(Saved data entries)
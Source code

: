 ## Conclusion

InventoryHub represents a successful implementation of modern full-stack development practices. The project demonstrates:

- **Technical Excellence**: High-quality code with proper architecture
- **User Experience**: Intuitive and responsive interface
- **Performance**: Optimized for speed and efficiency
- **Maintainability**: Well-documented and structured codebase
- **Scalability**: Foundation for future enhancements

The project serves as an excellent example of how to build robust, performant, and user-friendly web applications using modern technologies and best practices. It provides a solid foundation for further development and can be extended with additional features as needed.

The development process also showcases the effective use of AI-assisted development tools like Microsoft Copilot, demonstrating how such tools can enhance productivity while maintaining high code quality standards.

--

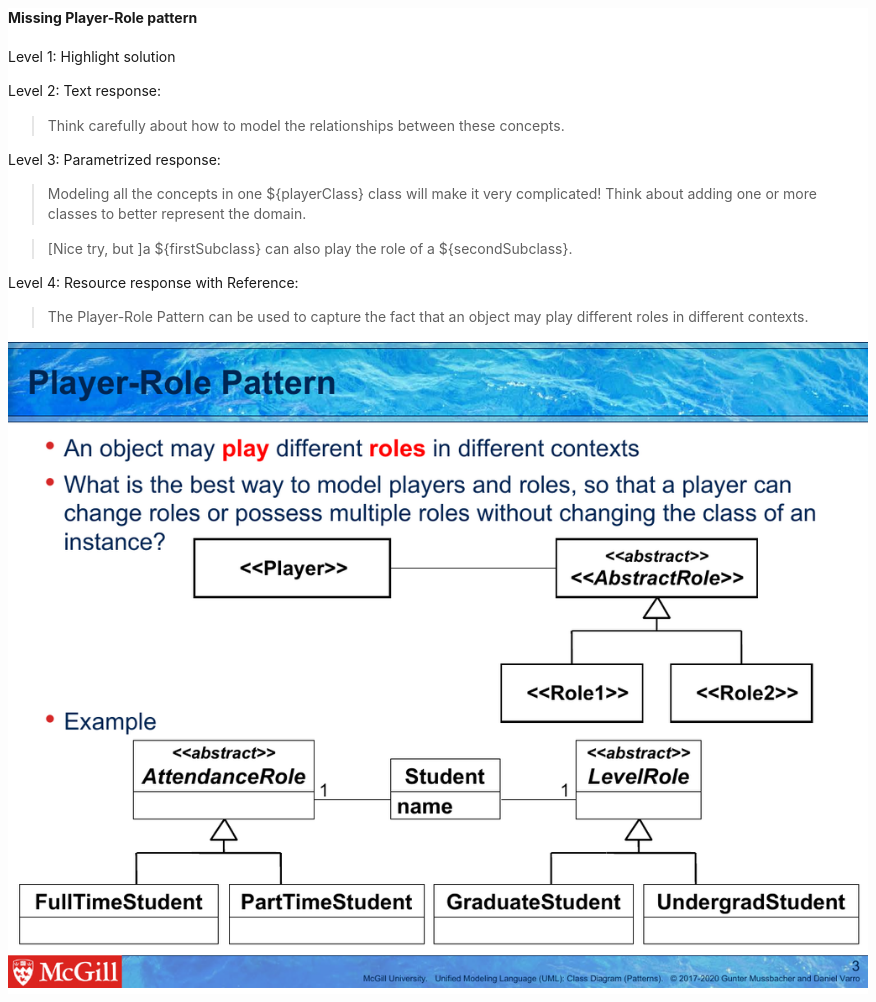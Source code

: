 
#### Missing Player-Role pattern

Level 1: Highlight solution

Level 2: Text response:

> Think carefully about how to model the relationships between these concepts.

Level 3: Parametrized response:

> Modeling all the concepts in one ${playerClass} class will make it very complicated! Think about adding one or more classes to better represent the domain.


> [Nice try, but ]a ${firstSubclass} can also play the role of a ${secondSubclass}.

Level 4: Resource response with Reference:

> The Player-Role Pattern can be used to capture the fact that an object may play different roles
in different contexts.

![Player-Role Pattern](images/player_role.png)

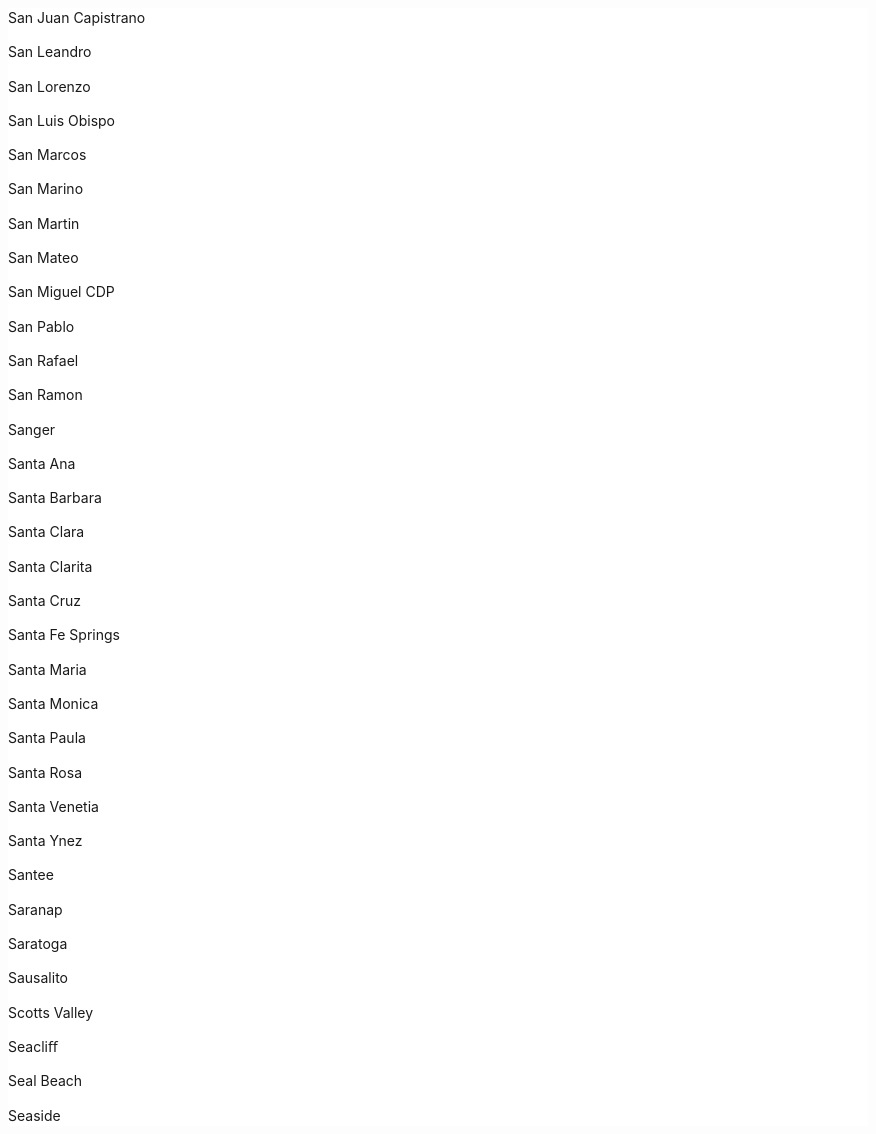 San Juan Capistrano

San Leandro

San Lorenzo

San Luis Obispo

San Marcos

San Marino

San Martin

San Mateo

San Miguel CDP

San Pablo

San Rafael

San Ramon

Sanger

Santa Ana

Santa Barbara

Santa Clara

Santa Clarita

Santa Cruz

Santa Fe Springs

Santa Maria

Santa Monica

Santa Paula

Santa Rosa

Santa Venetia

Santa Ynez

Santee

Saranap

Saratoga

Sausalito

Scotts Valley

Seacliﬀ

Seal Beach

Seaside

==

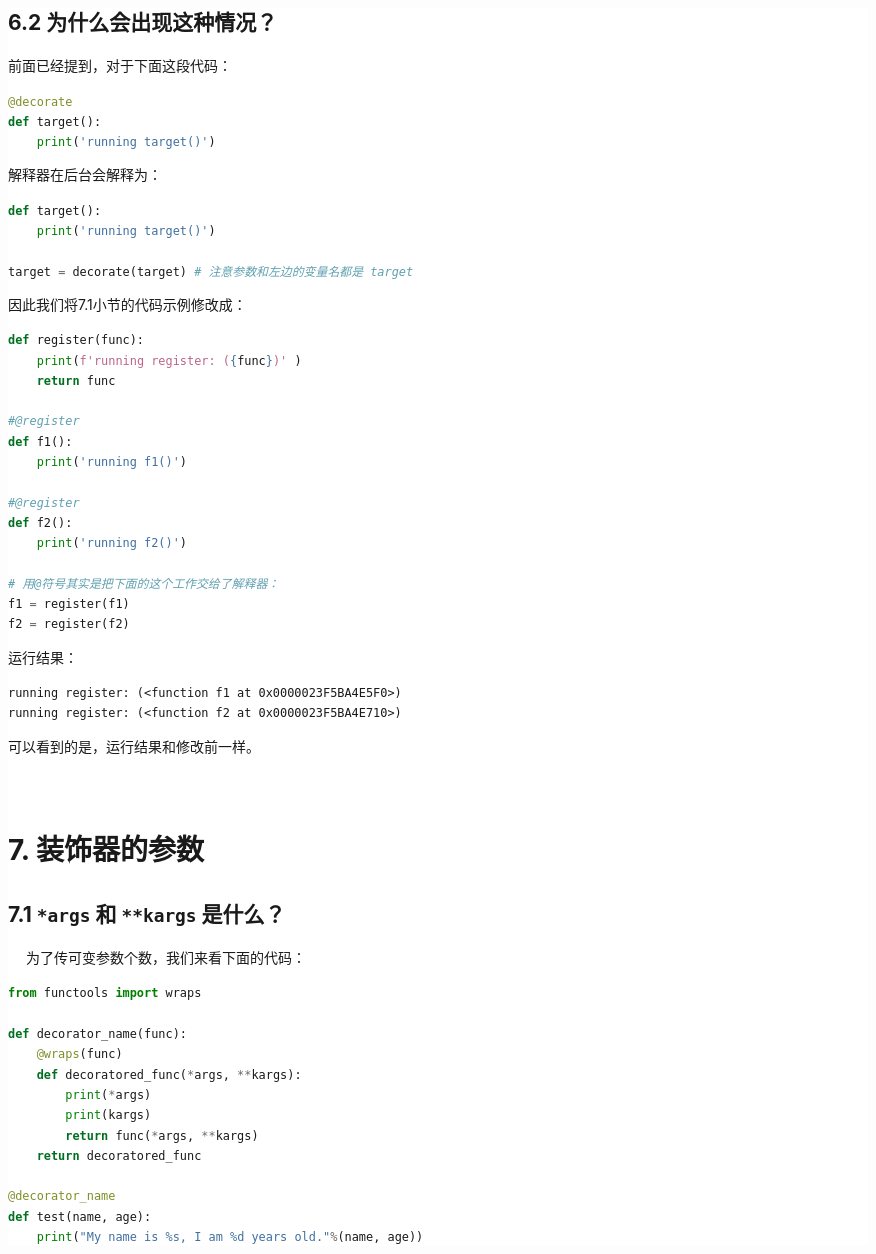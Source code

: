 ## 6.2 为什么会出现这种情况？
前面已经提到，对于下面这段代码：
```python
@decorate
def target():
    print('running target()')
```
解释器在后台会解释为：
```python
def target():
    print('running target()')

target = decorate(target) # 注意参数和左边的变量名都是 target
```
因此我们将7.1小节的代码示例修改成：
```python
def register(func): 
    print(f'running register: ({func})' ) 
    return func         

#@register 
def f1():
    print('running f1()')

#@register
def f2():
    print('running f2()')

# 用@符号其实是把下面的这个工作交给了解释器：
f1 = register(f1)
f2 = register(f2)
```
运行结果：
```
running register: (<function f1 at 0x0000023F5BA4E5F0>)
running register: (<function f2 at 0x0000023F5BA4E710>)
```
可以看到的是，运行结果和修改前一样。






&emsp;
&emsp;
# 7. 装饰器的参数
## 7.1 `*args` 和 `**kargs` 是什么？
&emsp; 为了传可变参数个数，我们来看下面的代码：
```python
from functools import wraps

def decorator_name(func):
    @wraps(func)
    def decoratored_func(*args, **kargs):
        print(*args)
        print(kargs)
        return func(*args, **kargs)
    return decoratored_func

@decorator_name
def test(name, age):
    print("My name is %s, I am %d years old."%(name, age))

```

● Work item
Which of the lines above carry the string "Level"? Copy every one.

● Answer for the task
Level 1: Highlight solution
Level 2: Text response:
Level 3: Parametrized response:
Level 4: Resource response with Reference:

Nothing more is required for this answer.